→ WORK REQUIRED: Go through the data and report each line that holds the string "style".

→ Entries taken from a collection:
= Beginning of Section =
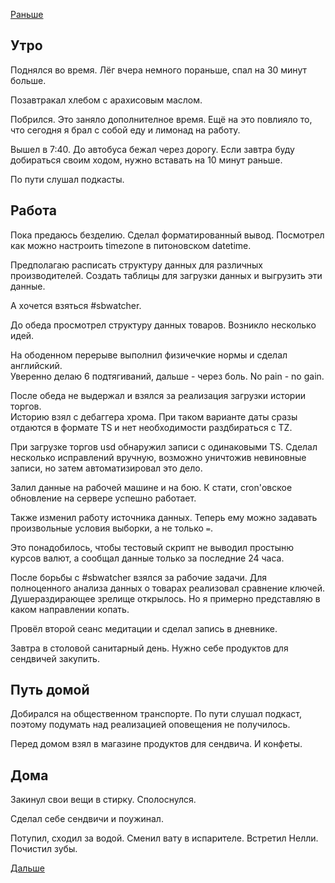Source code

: [Раньше](2020.07.27.md)  
## Утро
Поднялся во время. Лёг вчера немного пораньше, спал на 30 минут больше.

Позавтракал хлебом с арахисовым маслом.

Побрился. Это заняло дополнителное время. Ещё на это повлияло то, что сегодня я брал с собой еду и лимонад на работу.

Вышел в 7:40. До автобуса бежал через дорогу. Если завтра буду добираться своим ходом, нужно вставать на 10 минут раньше.

По пути слушал подкасты.
## Работа
Пока предаюсь безделию. Сделал форматированный вывод. Посмотрел как можно настроить timezone в питоновском datetime.

Предполагаю расписать структуру данных для различных производителей.
Создать таблицы для загрузки данных и выгрузить эти данные.

А хочется взяться #sbwatcher.

До обеда просмотрел структуру данных товаров. Возникло несколько идей.

На ободенном перерыве выполнил физичечкие нормы и сделал английский.  
Уверенно делаю 6 подтягиваний, дальше - через боль. No pain - no gain.

После обеда не выдержал и взялся за реализация загрузки истории торгов.  
Историю взял с дебаггера хрома. При таком варианте даты сразы отдаются в формате TS и нет необходимости раздбираться с TZ.

При загрузке торгов usd обнаружил записи с одинаковыми TS. Сделал несколько исправлений вручную, возможно уничтожив невиновные записи, но затем автоматизировал это дело.

Залил данные на рабочей машине и на бою. К стати, cron'овское обновление на сервере успешно работает.

Также изменил работу источника данных. Теперь ему можно задавать произвольные условия выборки, а не только `=`.

Это понадобилось, чтобы тестовый скрипт не выводил простыню курсов валют, а сообщал данные только за последние 24 часа.

После борьбы с #sbwatcher взялся за рабочие задачи. Для полноценного анализа данных о товарах реализовал сравнение ключей. Душераздирающее зрелище открылось. Но я примерно представляю в каком направлении копать.

Провёл второй сеанс медитации и сделал запись в дневнике.

Завтра в столовой санитарный день. Нужно себе продуктов для сендвичей закупить.
## Путь домой
Добирался на общественном транспорте. По пути слушал подкаст, поэтому подумать над реализацией оповещения не получилось.

Перед домом взял в магазине продуктов для сендвича. И конфеты.
## Дома
Закинул свои вещи в стирку. Сполоснулся.

Сделал себе сендвичи и поужинал.  

Потупил, сходил за водой. Сменил вату в испарителе.
Встретил Нелли. Почистил зубы.

[Дальше](2020.07.30.md)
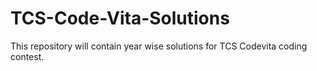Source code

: # TCS-Code-Vita-Solutions
This repository will contain year wise solutions for TCS Codevita coding contest.

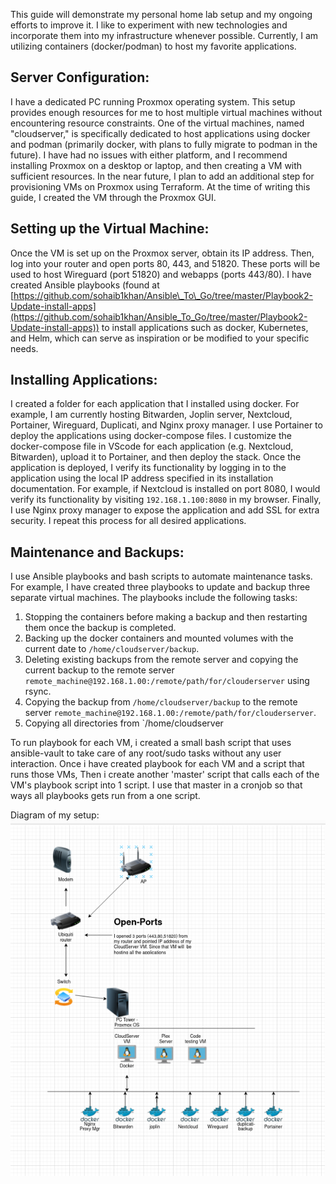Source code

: This guide will demonstrate my personal home lab setup and my ongoing efforts to improve it. I like to experiment with new technologies and incorporate them into my infrastructure whenever possible. Currently, I am utilizing containers (docker/podman) to host my favorite applications.

## Server Configuration:

I have a dedicated PC running Proxmox operating system. This setup provides enough resources for me to host multiple virtual machines without encountering resource constraints. One of the virtual machines, named "cloudserver," is specifically dedicated to host applications using docker and podman (primarily docker, with plans to fully migrate to podman in the future). I have had no issues with either platform, and I recommend installing Proxmox on a desktop or laptop, and then creating a VM with sufficient resources. In the near future, I plan to add an additional step for provisioning VMs on Proxmox using Terraform. At the time of writing this guide, I created the VM through the Proxmox GUI.

## Setting up the Virtual Machine:

Once the VM is set up on the Proxmox server, obtain its IP address. Then, log into your router and open ports 80, 443, and 51820. These ports will be used to host Wireguard (port 51820) and webapps (ports 443/80). I have created Ansible playbooks (found at [https://github.com/sohaib1khan/Ansible\_To\_Go/tree/master/Playbook2-Update-install-apps](https://github.com/sohaib1khan/Ansible_To_Go/tree/master/Playbook2-Update-install-apps)) to install applications such as docker, Kubernetes, and Helm, which can serve as inspiration or be modified to your specific needs.

## Installing Applications:

I created a folder for each application that I installed using docker. For example, I am currently hosting Bitwarden, Joplin server, Nextcloud, Portainer, Wireguard, Duplicati, and Nginx proxy manager. I use Portainer to deploy the applications using docker-compose files. I customize the docker-compose file in VScode for each application (e.g. Nextcloud, Bitwarden), upload it to Portainer, and then deploy the stack. Once the application is deployed, I verify its functionality by logging in to the application using the local IP address specified in its installation documentation. For example, if Nextcloud is installed on port 8080, I would verify its functionality by visiting `192.168.1.100:8080` in my browser. Finally, I use Nginx proxy manager to expose the application and add SSL for extra security. I repeat this process for all desired applications.

## Maintenance and Backups:

I use Ansible playbooks and bash scripts to automate maintenance tasks. For example, I have created three playbooks to update and backup three separate virtual machines. The playbooks include the following tasks:

1.  Stopping the containers before making a backup and then restarting them once the backup is completed.
2.  Backing up the docker containers and mounted volumes with the current date to `/home/cloudserver/backup`.
3.  Deleting existing backups from the remote server and copying the current backup to the remote server `remote_machine@192.168.1.00:/remote/path/for/clouderserver` using rsync.
4.  Copying the backup from `/home/cloudserver/backup` to the remote server `remote_machine@192.168.1.00:/remote/path/for/clouderserver`.
5.  Copying all directories from `/home/cloudserver

To run playbook for each VM, i created a small bash script that uses ansible-vault to take care of any root/sudo tasks without any user interaction. Once i have created playbook for each VM and a script that runs those VMs, Then i create another 'master' script that calls each of the VM's playbook script into 1 script. I use that master in a cronjob so that ways all playbooks gets run from a one script.

Diagram of my setup:
![homelab-setup](https://github.com/sohaib1khan/home_server_setup/blob/main/imgs/home_lab.png)
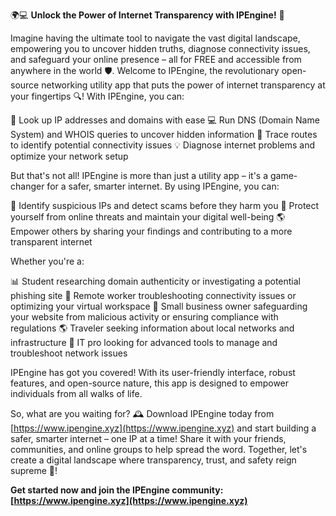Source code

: 🌍💻 **Unlock the Power of Internet Transparency with IPEngine!** 🚀

Imagine having the ultimate tool to navigate the vast digital landscape, empowering you to uncover hidden truths, diagnose connectivity issues, and safeguard your online presence – all for FREE and accessible from anywhere in the world 🛡️. Welcome to IPEngine, the revolutionary open-source networking utility app that puts the power of internet transparency at your fingertips 🔍! With IPEngine, you can:

🔎 Look up IP addresses and domains with ease
💻 Run DNS (Domain Name System) and WHOIS queries to uncover hidden information
📍 Trace routes to identify potential connectivity issues
💡 Diagnose internet problems and optimize your network setup

But that's not all! IPEngine is more than just a utility app – it's a game-changer for a safer, smarter internet. By using IPEngine, you can:

🚫 Identify suspicious IPs and detect scams before they harm you
💪 Protect yourself from online threats and maintain your digital well-being
🌎 Empower others by sharing your findings and contributing to a more transparent internet

Whether you're a:

📊 Student researching domain authenticity or investigating a potential phishing site
🚀 Remote worker troubleshooting connectivity issues or optimizing your virtual workspace
💼 Small business owner safeguarding your website from malicious activity or ensuring compliance with regulations
🌎 Traveler seeking information about local networks and infrastructure
🔧 IT pro looking for advanced tools to manage and troubleshoot network issues

IPEngine has got you covered! With its user-friendly interface, robust features, and open-source nature, this app is designed to empower individuals from all walks of life.

So, what are you waiting for? 🕰️ Download IPEngine today from [https://www.ipengine.xyz](https://www.ipengine.xyz) and start building a safer, smarter internet – one IP at a time! Share it with your friends, communities, and online groups to help spread the word. Together, let's create a digital landscape where transparency, trust, and safety reign supreme 🌟!

**Get started now and join the IPEngine community: [https://www.ipengine.xyz](https://www.ipengine.xyz)**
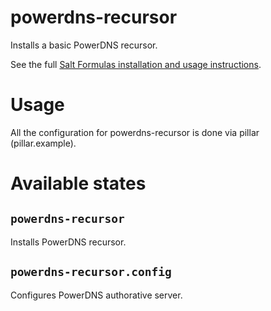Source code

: powerdns-recursor
========

Installs a basic PowerDNS recursor.

See the full [Salt Formulas installation and usage instructions](http://docs.saltstack.com/en/latest/topics/development/conventions/formulas.html).

Usage
=====

All the configuration for powerdns-recursor is done via pillar (pillar.example).

Available states
================

`powerdns-recursor`
----------

Installs PowerDNS recursor.

`powerdns-recursor.config`
-----------------

Configures PowerDNS authorative server.
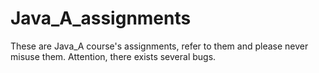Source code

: # Java_A_assignments
These are Java_A course's assignments, refer to them and please never misuse them. Attention, there exists several bugs.

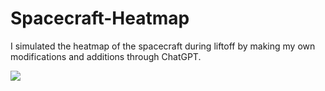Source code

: # Spacecraft-Heatmap
I simulated the heatmap of the spacecraft during liftoff by making my own modifications and additions through ChatGPT.

![](https://github.com/BerkcanCengiz/Spacecraft-Heatmap/blob/main/uzay_mekigi_simulasyon.gif)
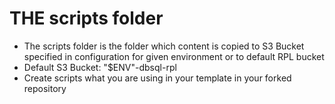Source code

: # THE scripts folder
- The scripts folder is the folder which content is copied to S3 Bucket specified in configuration for given environment or to default RPL bucket
- Default S3 Bucket: "$ENV"-dbsql-rpl
- Create scripts what you are using in your template in your forked repository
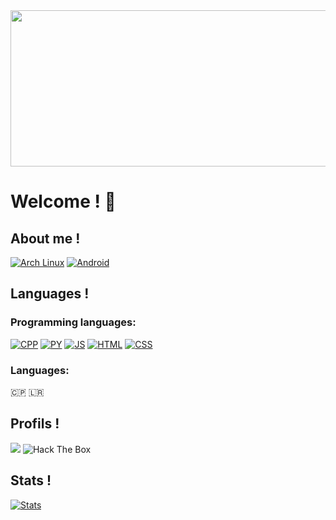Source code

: <img src="https://cdn.discordapp.com/attachments/806498595943350302/895718052094701628/noresized.png" width="1000" height="250">

# Welcome ! 💜

## About me !

[![Arch Linux](https://img.shields.io/badge/Arch_Linux-1793D1?style=flat-square&logo=arch-linux&logoColor=black)]()
[![Android](https://img.shields.io/badge/Android-3DDC84?style=flat-square&logo=android&logoColor=black)]()

## Languages !

### Programming languages:
[![CPP]()]()
[![PY]()]()
[![JS]()]()
[![HTML]()]()
[![CSS]()]()

### Languages:
🇨🇵 🇱🇷 

## Profils !

<img src="https://media.discordapp.net/attachments/854106418038308874/887348873754972190/n3k0girl.png">

<img src="http://www.hackthebox.eu/badge/image/530691" alt="Hack The Box">

## Stats !

[![Stats](https://github-readme-stats.vercel.app/api/top-langs/?username=n3k0girl&theme=blue-green)]()
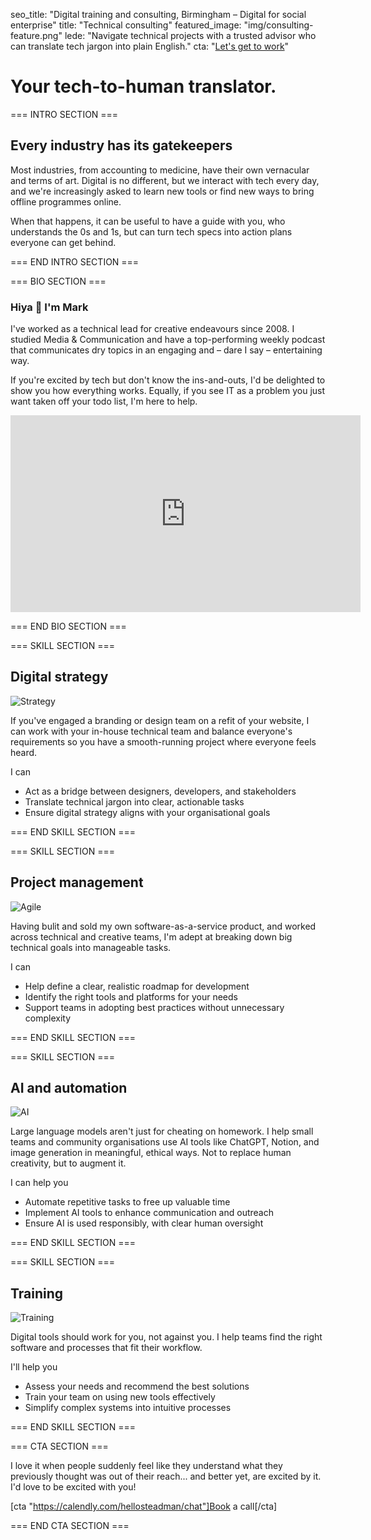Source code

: seo_title: "Digital training and consulting, Birmingham – Digital for social enterprise"
title: "Technical consulting"
featured_image: "img/consulting-feature.png"
lede: "Navigate technical projects with a trusted advisor who can translate tech jargon into plain English."
cta: "[Let's get to work](https://calendly.com/hellosteadman/chat)"

# Your tech-to-human translator.

=== INTRO SECTION ===

## Every industry has its gatekeepers

Most industries, from accounting to medicine, have their own vernacular and terms of art. Digital is no different, but we interact with tech every day, and we're increasingly asked to learn new tools or find new ways to bring offline programmes online.

When that happens, it can be useful to have a guide with you, who understands the 0s and 1s, but can turn tech specs into action plans everyone can get behind.

=== END INTRO SECTION ===

=== BIO SECTION ===

### Hiya 👋 I'm Mark

I've worked as a technical lead for creative endeavours since 2008. I studied Media & Communication and have a top-performing weekly podcast that communicates dry topics in an engaging and – dare I say – entertaining way.

If you're excited by tech but don't know the ins-and-outs, I'd be delighted to show you how everything works. Equally, if you see IT as a problem you just want taken off your todo list, I'm here to help.

<div class="oembed ratio ratio-16x9"><iframe src="https://player.vimeo.com/video/756000118?h=0ba1cc97aa&amp;app_id=122963" width="560" height="315" frameborder="0" title="Summercamp 2022: Mark Steadman - Your Voice is a Beacon"></iframe></div>

=== END BIO SECTION ===

=== SKILL SECTION ===

## Digital strategy

![Strategy](img/consulting-strategy.jpg)

If you've engaged a branding or design team on a refit of your website, I can work with your in-house technical team and balance everyone's requirements so you have a smooth-running project where everyone feels heard.

I can

- Act as a bridge between designers, developers, and stakeholders
- Translate technical jargon into clear, actionable tasks
- Ensure digital strategy aligns with your organisational goals

=== END SKILL SECTION ===

=== SKILL SECTION ===

## Project management

![Agile](img/consulting-agile.jpg)

Having bulit and sold my own software-as-a-service product, and worked across technical and creative teams, I'm adept at breaking down big technical goals into manageable tasks.

I can

- Help define a clear, realistic roadmap for development
- Identify the right tools and platforms for your needs
- Support teams in adopting best practices without unnecessary complexity

=== END SKILL SECTION ===

=== SKILL SECTION ===

## AI and automation

![AI](img/consulting-ai.jpg)

Large language models aren't just for cheating on homework. I help small teams and community organisations use AI tools like ChatGPT, Notion, and image generation in meaningful, ethical ways. Not to replace human creativity, but to augment it.

I can help you

- Automate repetitive tasks to free up valuable time
- Implement AI tools to enhance communication and outreach
- Ensure AI is used responsibly, with clear human oversight

=== END SKILL SECTION ===

=== SKILL SECTION ===

## Training

![Training](img/consulting-training.jpg)

Digital tools should work for you, not against you. I help teams find the right software and processes that fit their workflow.

I'll help you

- Assess your needs and recommend the best solutions
- Train your team on using new tools effectively
- Simplify complex systems into intuitive processes

=== END SKILL SECTION ===

=== CTA SECTION ===

I love it when people suddenly feel like they understand what they previously thought was out of their reach... and better yet, are excited by it. I'd love to be excited with you!

[cta "https://calendly.com/hellosteadman/chat"]Book a call[/cta]

=== END CTA SECTION ===

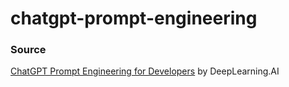 # chatgpt-prompt-engineering

### Source
[ChatGPT Prompt Engineering for Developers](https://learn.deeplearning.ai/chatgpt-prompt-eng/lesson/1/introduction) by DeepLearning.AI

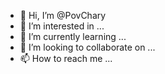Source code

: - 👋 Hi, I’m @PovChary
- 👀 I’m interested in ...
- 🌱 I’m currently learning ...
- 💞️ I’m looking to collaborate on ...
- 📫 How to reach me ...

<!---
PovChary/PovChary is a ✨ special ✨ repository because its `README.md` (this file) appears on your GitHub profile.
You can click the Preview link to take a look at your changes.
--->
= End of Section =
→ RESULT FOR THIS TASK:
[![Arch Linux](https://img.shields.io/badge/Arch_Linux-1793D1?style=flat-square&logo=arch-linux&logoColor=black)]()
[![Android](https://img.shields.io/badge/Android-3DDC84?style=flat-square&logo=android&logoColor=black)]()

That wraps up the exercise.